**Work to complete:** Transcribe everything in the records exactly. Skip the images.

________________________

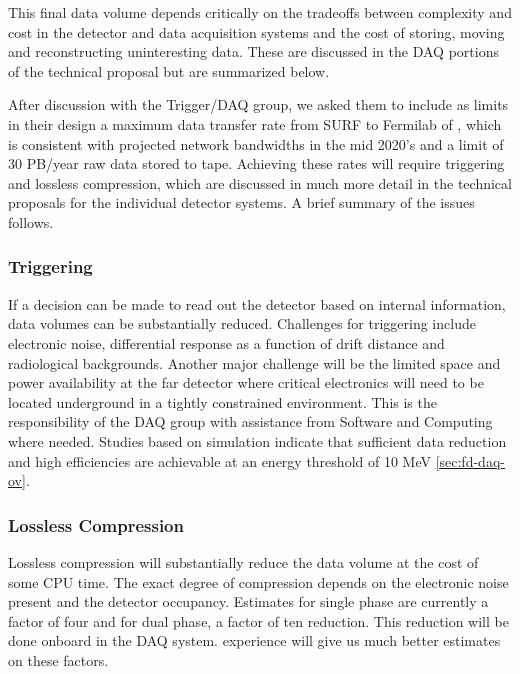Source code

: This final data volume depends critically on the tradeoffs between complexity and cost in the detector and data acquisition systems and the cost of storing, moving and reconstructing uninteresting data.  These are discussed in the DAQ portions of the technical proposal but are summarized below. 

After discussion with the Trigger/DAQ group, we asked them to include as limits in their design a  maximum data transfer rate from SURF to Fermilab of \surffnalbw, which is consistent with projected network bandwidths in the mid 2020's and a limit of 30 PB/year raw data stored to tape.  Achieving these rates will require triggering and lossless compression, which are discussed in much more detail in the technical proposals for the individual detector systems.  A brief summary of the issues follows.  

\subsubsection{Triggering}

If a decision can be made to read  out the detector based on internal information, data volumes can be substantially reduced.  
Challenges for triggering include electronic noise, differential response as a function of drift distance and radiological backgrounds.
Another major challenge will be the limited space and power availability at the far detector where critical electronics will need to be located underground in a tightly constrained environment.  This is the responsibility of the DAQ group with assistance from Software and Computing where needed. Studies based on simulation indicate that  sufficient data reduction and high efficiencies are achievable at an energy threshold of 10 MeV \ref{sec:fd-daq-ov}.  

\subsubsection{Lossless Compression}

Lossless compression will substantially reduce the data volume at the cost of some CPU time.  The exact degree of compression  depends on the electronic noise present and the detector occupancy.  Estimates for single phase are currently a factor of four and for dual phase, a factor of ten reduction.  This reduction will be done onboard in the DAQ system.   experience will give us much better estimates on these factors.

________________________

**Answer box:**
Source code

: This final data volume depends critically on the tradeoffs between complexity and cost in the detector and data acquisition systems and the cost of storing, moving and reconstructing uninteresting data.  These are discussed in the DAQ portions of the technical proposal but are summarized below. 

After discussion with the Trigger/DAQ group, we asked them to include as limits in their design a  maximum data transfer rate from SURF to Fermilab of \surffnalbw, which is consistent with projected network bandwidths in the mid 2020's and a limit of 30 PB/year raw data stored to tape.  Achieving these rates will require triggering and lossless compression, which are discussed in much more detail in the technical proposals for the individual detector systems.  A brief summary of the issues follows.  

\subsubsection{Triggering}

If a decision can be made to read  out the detector based on internal information, data volumes can be substantially reduced.  
Challenges for triggering include electronic noise, differential response as a function of drift distance and radiological backgrounds.
Another major challenge will be the limited space and power availability at the far detector where critical electronics will need to be located underground in a tightly constrained environment.  This is the responsibility of the DAQ group with assistance from Software and Computing where needed. Studies based on simulation indicate that  sufficient data reduction and high efficiencies are achievable at an energy threshold of 10 MeV \ref{sec:fd-daq-ov}.  

\subsubsection{Lossless Compression}

Lossless compression will substantially reduce the data volume at the cost of some CPU time.  The exact degree of compression  depends on the electronic noise present and the detector occupancy.  Estimates for single phase are currently a factor of four and for dual phase, a factor of ten reduction.  This reduction will be done onboard in the DAQ system.   experience will give us much better estimates on these factors.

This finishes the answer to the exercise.